[Dataset entries]

========================================

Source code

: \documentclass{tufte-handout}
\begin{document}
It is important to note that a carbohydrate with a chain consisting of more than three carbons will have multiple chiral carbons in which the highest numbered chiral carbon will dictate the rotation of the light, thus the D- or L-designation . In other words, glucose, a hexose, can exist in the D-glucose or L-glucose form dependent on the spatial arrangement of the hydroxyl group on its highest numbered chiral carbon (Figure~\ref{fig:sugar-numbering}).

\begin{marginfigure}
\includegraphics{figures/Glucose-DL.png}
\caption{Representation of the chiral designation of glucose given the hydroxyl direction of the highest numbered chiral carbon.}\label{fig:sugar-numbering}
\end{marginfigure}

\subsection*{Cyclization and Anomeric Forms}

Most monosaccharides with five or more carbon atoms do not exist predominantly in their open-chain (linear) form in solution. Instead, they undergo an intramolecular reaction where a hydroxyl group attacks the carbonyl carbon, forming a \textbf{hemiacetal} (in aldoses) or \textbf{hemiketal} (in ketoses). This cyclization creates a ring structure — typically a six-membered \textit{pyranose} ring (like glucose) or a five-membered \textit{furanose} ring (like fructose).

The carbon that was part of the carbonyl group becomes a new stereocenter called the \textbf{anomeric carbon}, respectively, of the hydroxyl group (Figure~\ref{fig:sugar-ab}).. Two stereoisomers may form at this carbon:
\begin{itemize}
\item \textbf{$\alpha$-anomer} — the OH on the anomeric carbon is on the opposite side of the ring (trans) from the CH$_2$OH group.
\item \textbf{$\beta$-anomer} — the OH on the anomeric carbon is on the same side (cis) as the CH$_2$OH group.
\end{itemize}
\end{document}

========================================

**Exercise description:** The required output is the line holding "The carbon that" plus every line after it in the data, reproduced exactly.

**Result:**
The carbon that was part of the carbonyl group becomes a new stereocenter called the \textbf{anomeric carbon}, respectively, of the hydroxyl group (Figure~\ref{fig:sugar-ab}).. Two stereoisomers may form at this carbon:
\begin{itemize}
\item \textbf{$\alpha$-anomer} — the OH on the anomeric carbon is on the opposite side of the ring (trans) from the CH$_2$OH group.
\item \textbf{$\beta$-anomer} — the OH on the anomeric carbon is on the same side (cis) as the CH$_2$OH group.
\end{itemize}
\end{document}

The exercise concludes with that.